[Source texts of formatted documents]
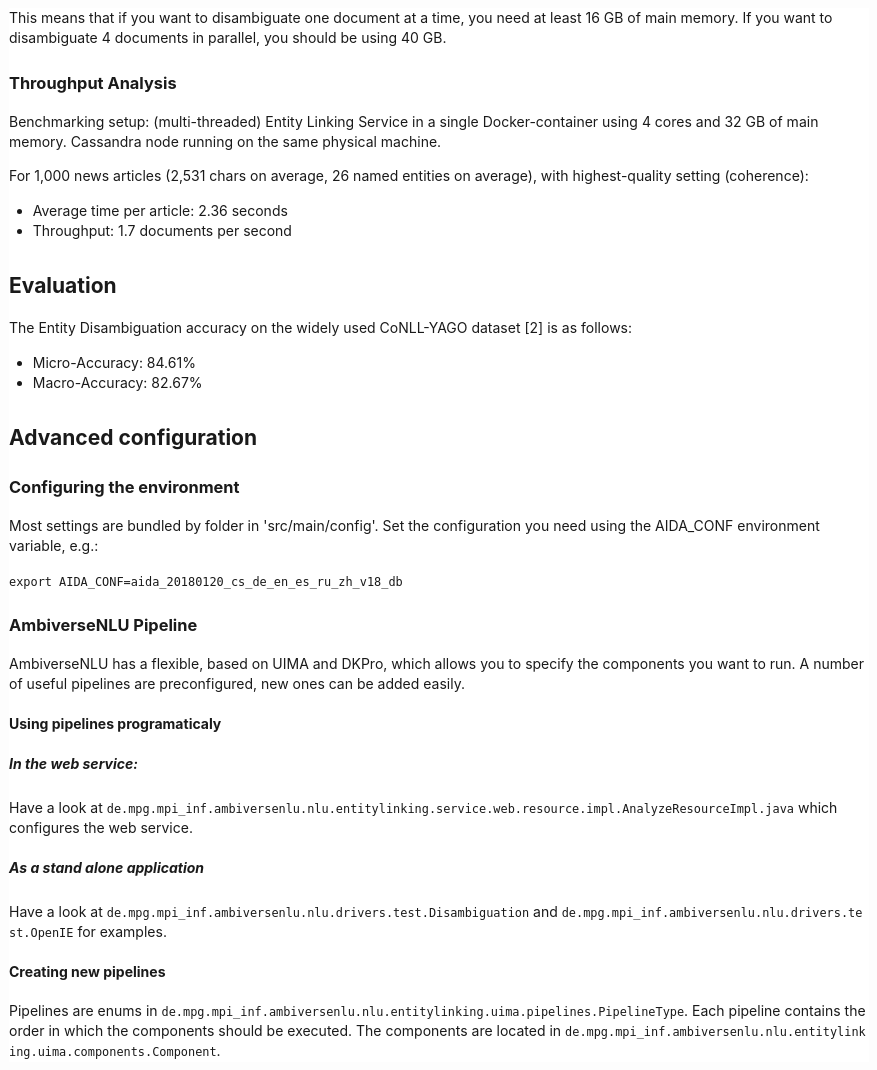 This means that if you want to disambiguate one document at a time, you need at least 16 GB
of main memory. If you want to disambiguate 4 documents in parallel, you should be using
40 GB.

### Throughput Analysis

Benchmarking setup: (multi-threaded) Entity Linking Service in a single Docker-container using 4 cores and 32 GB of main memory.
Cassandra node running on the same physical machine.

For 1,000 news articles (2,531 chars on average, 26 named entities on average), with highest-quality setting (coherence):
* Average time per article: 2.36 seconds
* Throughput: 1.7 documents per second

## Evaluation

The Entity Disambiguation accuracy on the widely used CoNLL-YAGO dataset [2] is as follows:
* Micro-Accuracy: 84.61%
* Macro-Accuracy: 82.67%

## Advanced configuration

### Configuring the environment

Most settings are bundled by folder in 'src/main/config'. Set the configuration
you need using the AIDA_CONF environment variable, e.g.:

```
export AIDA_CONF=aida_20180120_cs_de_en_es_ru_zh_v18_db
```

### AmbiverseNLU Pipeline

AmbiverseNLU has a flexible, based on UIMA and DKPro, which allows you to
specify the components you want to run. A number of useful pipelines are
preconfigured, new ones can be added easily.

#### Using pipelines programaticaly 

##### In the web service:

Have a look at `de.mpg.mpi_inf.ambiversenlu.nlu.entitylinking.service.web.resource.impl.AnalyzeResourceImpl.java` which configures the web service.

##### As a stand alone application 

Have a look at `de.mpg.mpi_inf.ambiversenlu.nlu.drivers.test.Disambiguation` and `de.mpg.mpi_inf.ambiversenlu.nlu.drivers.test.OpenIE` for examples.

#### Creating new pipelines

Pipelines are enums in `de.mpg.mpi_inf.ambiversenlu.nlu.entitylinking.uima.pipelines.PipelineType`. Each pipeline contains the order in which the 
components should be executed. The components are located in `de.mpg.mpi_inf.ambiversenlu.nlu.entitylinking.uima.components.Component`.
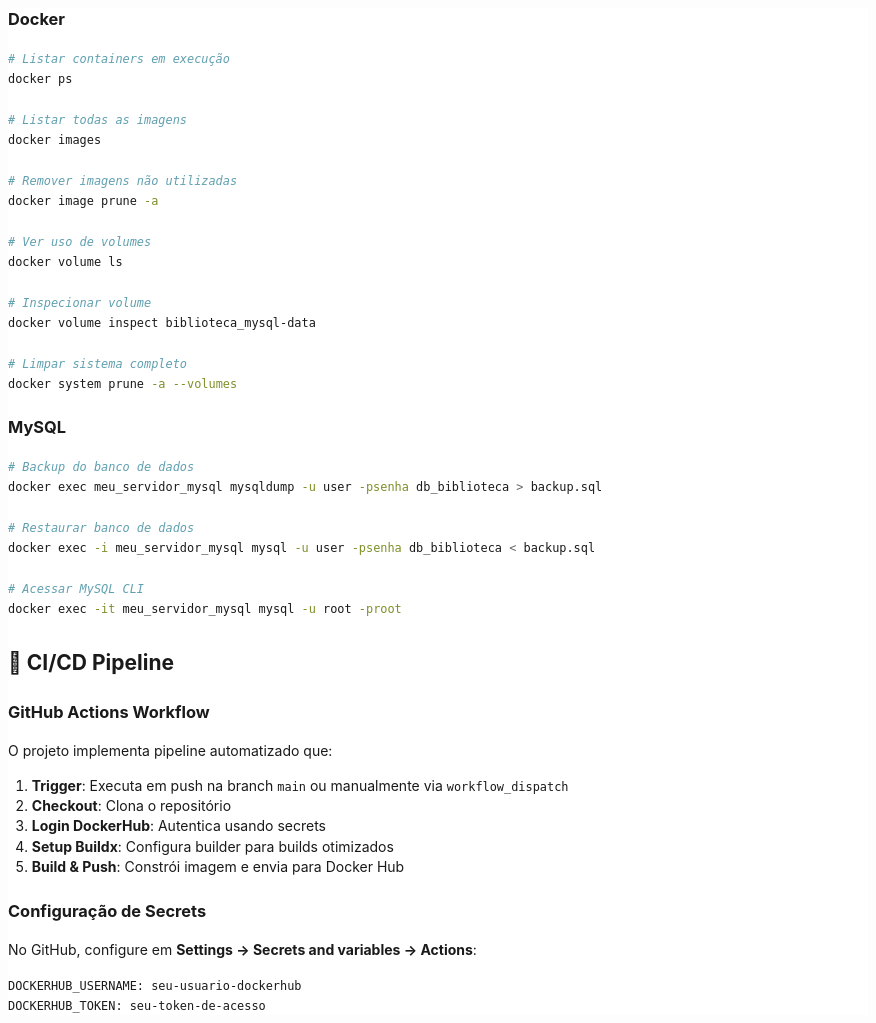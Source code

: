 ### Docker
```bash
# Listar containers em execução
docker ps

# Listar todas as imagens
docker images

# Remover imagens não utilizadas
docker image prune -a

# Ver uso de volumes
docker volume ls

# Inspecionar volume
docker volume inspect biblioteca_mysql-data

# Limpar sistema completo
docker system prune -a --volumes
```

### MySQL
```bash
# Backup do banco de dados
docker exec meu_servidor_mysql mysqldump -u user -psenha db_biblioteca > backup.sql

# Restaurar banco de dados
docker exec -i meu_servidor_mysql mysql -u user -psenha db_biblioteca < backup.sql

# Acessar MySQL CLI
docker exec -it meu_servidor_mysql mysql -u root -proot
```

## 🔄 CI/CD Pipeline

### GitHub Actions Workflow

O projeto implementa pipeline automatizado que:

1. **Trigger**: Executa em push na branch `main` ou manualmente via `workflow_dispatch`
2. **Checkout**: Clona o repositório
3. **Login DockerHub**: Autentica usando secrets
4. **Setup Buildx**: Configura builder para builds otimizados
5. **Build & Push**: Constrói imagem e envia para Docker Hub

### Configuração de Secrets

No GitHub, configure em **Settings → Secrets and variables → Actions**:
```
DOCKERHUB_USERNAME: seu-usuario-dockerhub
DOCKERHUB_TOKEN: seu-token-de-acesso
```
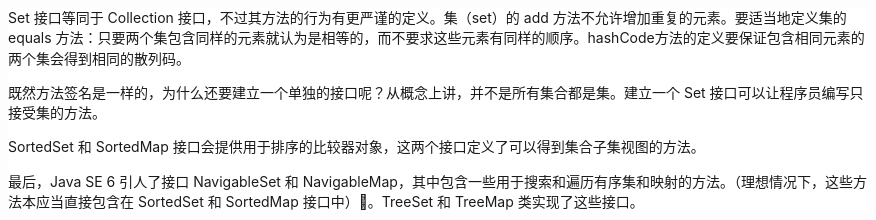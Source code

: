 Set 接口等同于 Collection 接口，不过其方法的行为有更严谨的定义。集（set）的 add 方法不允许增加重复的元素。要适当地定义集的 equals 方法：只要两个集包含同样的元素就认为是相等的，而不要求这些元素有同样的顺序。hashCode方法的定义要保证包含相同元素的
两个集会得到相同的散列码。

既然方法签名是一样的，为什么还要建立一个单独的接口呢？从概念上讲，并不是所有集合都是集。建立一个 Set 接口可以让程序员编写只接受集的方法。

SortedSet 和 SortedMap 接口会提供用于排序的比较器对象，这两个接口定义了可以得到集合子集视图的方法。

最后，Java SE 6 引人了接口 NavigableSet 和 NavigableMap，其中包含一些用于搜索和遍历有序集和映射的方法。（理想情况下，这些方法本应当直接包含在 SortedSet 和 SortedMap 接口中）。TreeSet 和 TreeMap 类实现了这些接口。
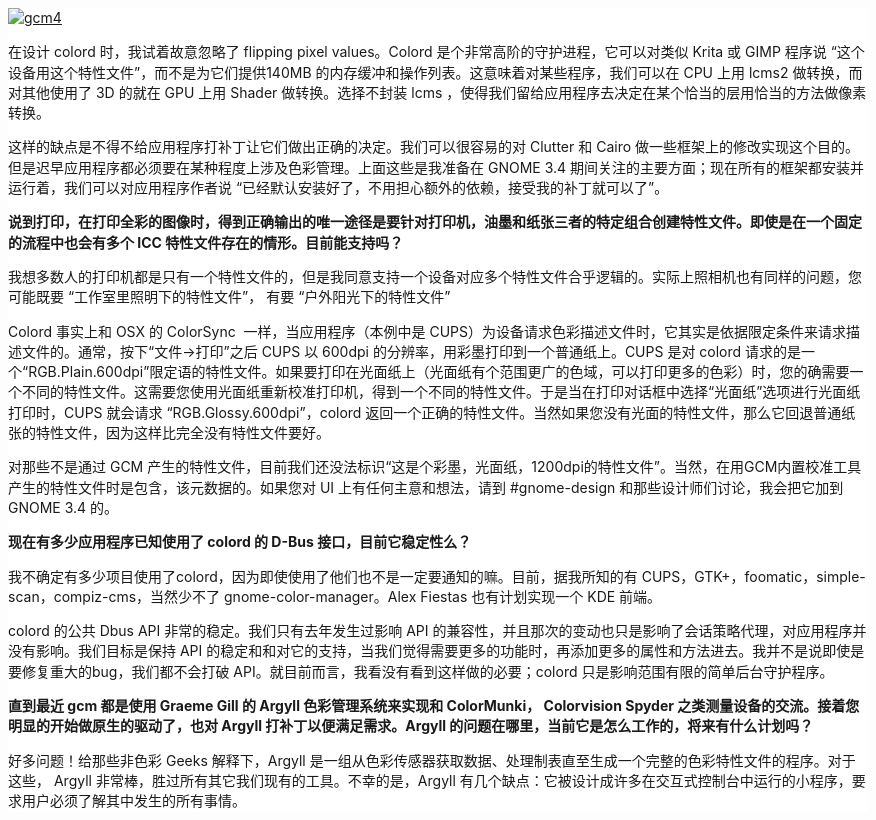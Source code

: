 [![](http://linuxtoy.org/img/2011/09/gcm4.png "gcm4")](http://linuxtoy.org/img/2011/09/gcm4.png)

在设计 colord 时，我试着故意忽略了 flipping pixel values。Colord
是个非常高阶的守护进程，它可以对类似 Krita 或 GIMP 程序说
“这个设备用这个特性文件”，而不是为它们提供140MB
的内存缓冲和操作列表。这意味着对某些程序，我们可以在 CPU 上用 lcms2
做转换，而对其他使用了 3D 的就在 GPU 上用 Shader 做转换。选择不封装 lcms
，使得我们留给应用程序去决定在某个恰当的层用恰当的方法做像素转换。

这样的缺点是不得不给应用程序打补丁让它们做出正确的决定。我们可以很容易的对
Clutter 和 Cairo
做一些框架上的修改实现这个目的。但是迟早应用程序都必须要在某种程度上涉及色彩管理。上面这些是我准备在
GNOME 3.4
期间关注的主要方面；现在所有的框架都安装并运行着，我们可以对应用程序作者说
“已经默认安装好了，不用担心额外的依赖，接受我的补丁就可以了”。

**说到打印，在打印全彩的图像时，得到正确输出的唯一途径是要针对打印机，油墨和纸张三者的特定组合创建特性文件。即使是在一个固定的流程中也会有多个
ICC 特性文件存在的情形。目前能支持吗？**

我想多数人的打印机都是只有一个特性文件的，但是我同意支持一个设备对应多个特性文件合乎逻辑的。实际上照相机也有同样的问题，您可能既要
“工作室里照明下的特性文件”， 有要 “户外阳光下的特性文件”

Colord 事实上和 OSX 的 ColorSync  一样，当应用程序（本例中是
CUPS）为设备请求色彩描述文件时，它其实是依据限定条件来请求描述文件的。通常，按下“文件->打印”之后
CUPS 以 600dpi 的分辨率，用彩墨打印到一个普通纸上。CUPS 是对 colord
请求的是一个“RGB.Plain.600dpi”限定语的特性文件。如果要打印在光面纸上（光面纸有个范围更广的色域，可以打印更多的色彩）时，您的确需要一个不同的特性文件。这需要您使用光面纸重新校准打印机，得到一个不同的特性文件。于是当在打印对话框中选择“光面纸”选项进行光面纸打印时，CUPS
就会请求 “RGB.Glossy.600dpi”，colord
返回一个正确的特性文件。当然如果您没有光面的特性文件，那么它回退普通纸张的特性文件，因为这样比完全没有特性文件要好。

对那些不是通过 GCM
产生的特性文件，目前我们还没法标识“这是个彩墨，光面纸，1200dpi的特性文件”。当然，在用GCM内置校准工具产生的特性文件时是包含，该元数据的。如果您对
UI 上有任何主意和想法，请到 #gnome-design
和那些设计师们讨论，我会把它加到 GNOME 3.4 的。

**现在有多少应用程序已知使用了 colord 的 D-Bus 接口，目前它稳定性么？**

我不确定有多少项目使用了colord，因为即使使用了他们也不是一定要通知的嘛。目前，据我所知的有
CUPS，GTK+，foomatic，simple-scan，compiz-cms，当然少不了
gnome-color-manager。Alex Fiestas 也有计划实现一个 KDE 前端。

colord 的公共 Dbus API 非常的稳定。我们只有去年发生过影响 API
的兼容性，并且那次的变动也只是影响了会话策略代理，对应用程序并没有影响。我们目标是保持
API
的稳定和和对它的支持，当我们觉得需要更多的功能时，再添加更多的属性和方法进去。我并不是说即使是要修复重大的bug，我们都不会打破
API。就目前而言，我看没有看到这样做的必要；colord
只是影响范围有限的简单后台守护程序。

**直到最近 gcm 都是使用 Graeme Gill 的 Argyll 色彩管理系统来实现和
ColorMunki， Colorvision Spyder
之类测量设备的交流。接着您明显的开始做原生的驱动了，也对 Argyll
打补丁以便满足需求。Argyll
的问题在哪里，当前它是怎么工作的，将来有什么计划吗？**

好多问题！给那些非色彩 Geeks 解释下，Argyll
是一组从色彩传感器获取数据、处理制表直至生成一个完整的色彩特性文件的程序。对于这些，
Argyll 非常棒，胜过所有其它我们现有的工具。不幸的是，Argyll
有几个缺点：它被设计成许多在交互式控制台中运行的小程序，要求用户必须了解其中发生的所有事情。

* **AIM OF THE EXERCISE**:
Go through the lines above and count those with "Disambiguation"; report only the number.

* **ANSWER TO THIS TASK**:
2